**Exercise:**
Would you retype the entries from the first line to the line bearing "## Usage example", both included, leaving out every picture?

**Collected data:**
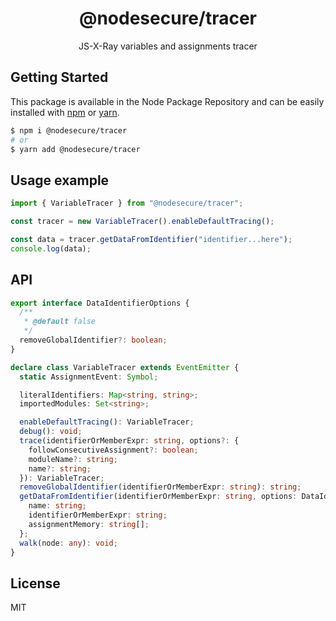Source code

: <p align="center">
  <h1 align="center">
    @nodesecure/tracer
  </h1>
</p>

<p align="center">
  JS-X-Ray variables and assignments tracer
</p>

## Getting Started

This package is available in the Node Package Repository and can be easily installed with [npm](https://docs.npmjs.com/getting-started/what-is-npm) or [yarn](https://yarnpkg.com).

```bash
$ npm i @nodesecure/tracer
# or
$ yarn add @nodesecure/tracer
```

## Usage example

```js
import { VariableTracer } from "@nodesecure/tracer";

const tracer = new VariableTracer().enableDefaultTracing();

const data = tracer.getDataFromIdentifier("identifier...here");
console.log(data);
```

## API

```ts
export interface DataIdentifierOptions {
  /**
   * @default false
   */
  removeGlobalIdentifier?: boolean;
}

declare class VariableTracer extends EventEmitter {
  static AssignmentEvent: Symbol;

  literalIdentifiers: Map<string, string>;
  importedModules: Set<string>;

  enableDefaultTracing(): VariableTracer;
  debug(): void;
  trace(identifierOrMemberExpr: string, options?: {
    followConsecutiveAssignment?: boolean;
    moduleName?: string;
    name?: string;
  }): VariableTracer;
  removeGlobalIdentifier(identifierOrMemberExpr: string): string;
  getDataFromIdentifier(identifierOrMemberExpr: string, options: DataIdentifierOptions): null | {
    name: string;
    identifierOrMemberExpr: string;
    assignmentMemory: string[];
  };
  walk(node: any): void;
}
```

## License

MIT
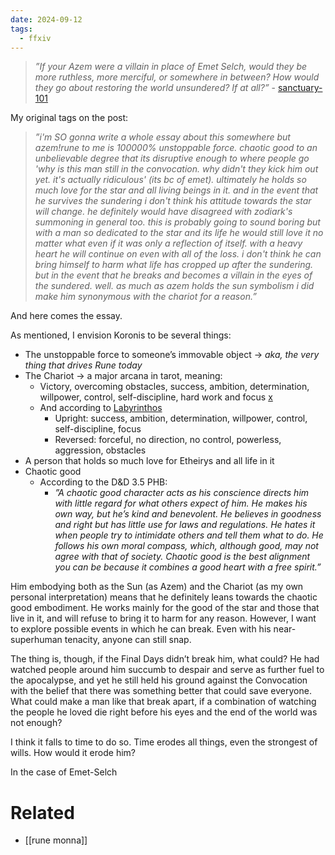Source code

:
 ```yaml
---
date: 2024-09-12
tags:
  - ffxiv
---
```


> *”If your Azem were a villain in place of Emet Selch, would they be more ruthless, more merciful, or somewhere in between? How would they go about restoring the world unsundered? If at all?”*
> \- [sanctuary-101](https://www.tumblr.com/sanctuary-101/761379492910546944/if-your-azem-were-a-villain-in-place-of-emet?source=share)

My original tags on the post:
> *”i'm SO gonna write a whole essay about this somewhere but azem!rune to me is 100000% unstoppable force. chaotic good to an unbelievable degree that its disruptive enough to where people go 'why is this man still in the convocation. why didn't they kick him out yet. it's actually ridiculous' (its bc of emet). ultimately he holds so much love for the star and all living beings in it. and in the event that he survives the sundering i don't think his attitude towards the star will change. he definitely would have disagreed with zodiark's summoning in general too. this is probably going to sound boring but with a man so dedicated to the star and its life he would still love it no matter what even if it was only a reflection of itself. with a heavy heart he will continue on even with all of the loss. i don't think he can bring himself to harm what life has cropped up after the sundering. but in the event that he breaks and becomes a villain in the eyes of the sundered. well. as much as azem holds the sun symbolism i did make him synonymous with the chariot for a reason.”*

And here comes the essay.

As mentioned, I envision Koronis to be several things:
- The unstoppable force to someone’s immovable object → *aka, the very thing that drives Rune today*
- The Chariot → a major arcana in tarot, meaning:
	- Victory, overcoming obstacles, success, ambition, determination, willpower, control, self-discipline, hard work and focus [x](https://www.thetarotguide.com/the-chariot/)
	- And according to [Labyrinthos](https://labyrinthos.co/blogs/tarot-card-meanings-list/the-chariot-meaning-major-arcana-tarot-card-meanings)
		- Upright: success, ambition, determination, willpower, control, self-discipline, focus
		- Reversed: forceful, no direction, no control, powerless, aggression, obstacles
- A person that holds so much love for Etheirys and all life in it
- Chaotic good
	- According to the D&D 3.5 PHB:
		- *”A chaotic good character acts as his conscience directs him with little regard for what others expect of him. He makes his own way, but he’s kind and benevolent. He believes in goodness and right but has little use for laws and regulations. He hates it when people try to intimidate others and tell them what to do. He follows his own moral compass, which, although good, may not agree with that of society. Chaotic good is the best alignment you can be because it combines a good heart with a free spirit.”*

Him embodying both as the Sun (as Azem) and the Chariot (as my own personal interpretation) means that he definitely leans towards the chaotic good embodiment. He works mainly for the good of the star and those that live in it, and will refuse to bring it to harm for any reason. However, I want to explore possible events in which he can break. Even with his near-superhuman tenacity, anyone can still snap.

The thing is, though, if the Final Days didn’t break him, what could? He had watched people around him succumb to despair and serve as further fuel to the apocalypse, and yet he still held his ground against the Convocation with the belief that there was something better that could save everyone. What could make a man like that break apart, if a combination of watching the people he loved die right before his eyes and the end of the world was not enough?

I think it falls to time to do so. Time erodes all things, even the strongest of wills. How would it erode him?

In the case of Emet-Selch


# Related
- [[rune monna]]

**Response for this exercise:**
Source code

: <p align="center">
  <h1 align="center">
    @nodesecure/tracer
  </h1>
</p>

<p align="center">
  JS-X-Ray variables and assignments tracer
</p>

## Getting Started

This package is available in the Node Package Repository and can be easily installed with [npm](https://docs.npmjs.com/getting-started/what-is-npm) or [yarn](https://yarnpkg.com).

```bash
$ npm i @nodesecure/tracer
# or
$ yarn add @nodesecure/tracer
```

## Usage example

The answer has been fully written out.